ABOUT THIS TASK
Lines with the word "Project" are the ones wanted. Copy each of them from the entries below.

(Document images with source code)
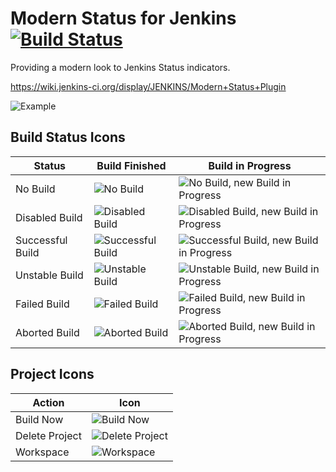 # Modern Status for Jenkins [![Build Status](https://jenkins.ci.cloudbees.com/buildStatus/icon?job=plugins/modernstatus-plugin)](https://jenkins.ci.cloudbees.com/job/plugins/job/modernstatus-plugin/)

Providing a modern look to Jenkins Status indicators.

https://wiki.jenkins-ci.org/display/JENKINS/Modern+Status+Plugin

![Example](https://raw.githubusercontent.com/olivervinn/modernstatus-plugin/master/example.gif)

## Build Status Icons

| Status           | Build Finished                                                                                                                | Build in Progress                                                                                                                                          |
| ---------------- | ----------------------------------------------------------------------------------------------------------------------------- | ---------------------------------------------------------------------------------------------------------------------------------------------------------- |
| No Build         | ![No Build](https://raw.githubusercontent.com/olivervinn/modernstatus-plugin/master/src/main/webapp/24x24/nobuilt.png)        | ![No Build, new Build in Progress](https://raw.githubusercontent.com/olivervinn/modernstatus-plugin/master/src/main/webapp/24x24/nobuilt_anime.gif)        |
| Disabled Build   | ![Disabled Build](https://raw.githubusercontent.com/olivervinn/modernstatus-plugin/master/src/main/webapp/24x24/disabled.png) | ![Disabled Build, new Build in Progress](https://raw.githubusercontent.com/olivervinn/modernstatus-plugin/master/src/main/webapp/24x24/disabled_anime.gif) |
| Successful Build | ![Successful Build](https://raw.githubusercontent.com/olivervinn/modernstatus-plugin/master/src/main/webapp/24x24/blue.png)   | ![Successful Build, new Build in Progress](https://raw.githubusercontent.com/olivervinn/modernstatus-plugin/master/src/main/webapp/24x24/blue_anime.gif)   |
| Unstable Build   | ![Unstable Build](https://raw.githubusercontent.com/olivervinn/modernstatus-plugin/master/src/main/webapp/24x24/yellow.png)   | ![Unstable Build, new Build in Progress](https://raw.githubusercontent.com/olivervinn/modernstatus-plugin/master/src/main/webapp/24x24/yellow_anime.gif)   |
| Failed Build     | ![Failed Build](https://raw.githubusercontent.com/olivervinn/modernstatus-plugin/master/src/main/webapp/24x24/red.png)        | ![Failed Build, new Build in Progress](https://raw.githubusercontent.com/olivervinn/modernstatus-plugin/master/src/main/webapp/24x24/red_anime.gif)        |
| Aborted Build    | ![Aborted Build](https://raw.githubusercontent.com/olivervinn/modernstatus-plugin/master/src/main/webapp/24x24/aborted.png)   | ![Aborted Build, new Build in Progress](https://raw.githubusercontent.com/olivervinn/modernstatus-plugin/master/src/main/webapp/24x24/aborted_anime.gif)   |

## Project Icons

| Action         | Icon                                                                                                                             |
| -------------- | -------------------------------------------------------------------------------------------------------------------------------- |
| Build Now      | ![Build Now](https://raw.githubusercontent.com/olivervinn/modernstatus-plugin/master/src/main/webapp/24x24/clock.png)            |
| Delete Project | ![Delete Project](https://raw.githubusercontent.com/olivervinn/modernstatus-plugin/master/src/main/webapp/24x24/edit-delete.png) |
| Workspace      | ![Workspace](https://raw.githubusercontent.com/olivervinn/modernstatus-plugin/master/src/main/webapp/24x24/folder.png)           |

PROBLEM SOLUTION
## Project Icons
| Delete Project | ![Delete Project](https://raw.githubusercontent.com/olivervinn/modernstatus-plugin/master/src/main/webapp/24x24/edit-delete.png) |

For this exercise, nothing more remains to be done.